───── Data for analysis

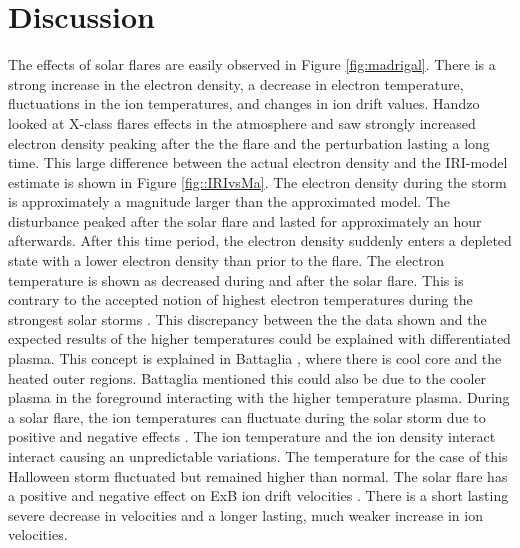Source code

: 
\section{Discussion}

The effects of solar flares are easily observed in Figure \ref{fig:madrigal}.
There is a strong increase in the electron density, a decrease in electron temperature, fluctuations in the ion temperatures, and changes in ion drift values.
Handzo \cite{Handzo} looked at X-class flares effects in the atmosphere and saw strongly increased electron density peaking after the the flare and the perturbation lasting a long time. This large difference between the actual electron density and the IRI-model estimate is shown in Figure \ref{fig::IRIvsMa}. The electron density during the storm is approximately a magnitude larger than the approximated model. The disturbance peaked after the solar flare and lasted for approximately an hour afterwards. After this time period, the electron density suddenly enters a depleted state with a lower electron density than prior to the flare.
The electron temperature is shown as decreased during and after the solar flare. This is contrary to the accepted notion of highest electron temperatures during the strongest solar storms \cite{Caspi}. This discrepancy between the the data shown and the expected results of the higher temperatures could be explained with differentiated plasma. This concept is explained in Battaglia \cite{Battaglia}, where there is cool core and the heated outer regions. Battaglia mentioned this could also be due to the cooler plasma in the foreground interacting with the higher temperature plasma.
During a solar flare, the ion temperatures can fluctuate during the solar storm due to positive and negative effects \cite{ITemp}. The ion temperature and the ion density interact interact causing an unpredictable variations. The temperature for the case of this Halloween storm fluctuated but remained higher than normal.
The solar flare has a positive and negative effect on ExB ion drift velocities \cite{IDrift}. There is a short lasting severe decrease in velocities and a longer lasting, much weaker increase in ion velocities.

──────────

### What this task involves
Find the lines above with the word "shown". Copy them out.

### Answer section
Handzo \cite{Handzo} looked at X-class flares effects in the atmosphere and saw strongly increased electron density peaking after the the flare and the perturbation lasting a long time. This large difference between the actual electron density and the IRI-model estimate is shown in Figure \ref{fig::IRIvsMa}. The electron density during the storm is approximately a magnitude larger than the approximated model. The disturbance peaked after the solar flare and lasted for approximately an hour afterwards. After this time period, the electron density suddenly enters a depleted state with a lower electron density than prior to the flare.
The electron temperature is shown as decreased during and after the solar flare. This is contrary to the accepted notion of highest electron temperatures during the strongest solar storms \cite{Caspi}. This discrepancy between the the data shown and the expected results of the higher temperatures could be explained with differentiated plasma. This concept is explained in Battaglia \cite{Battaglia}, where there is cool core and the heated outer regions. Battaglia mentioned this could also be due to the cooler plasma in the foreground interacting with the higher temperature plasma.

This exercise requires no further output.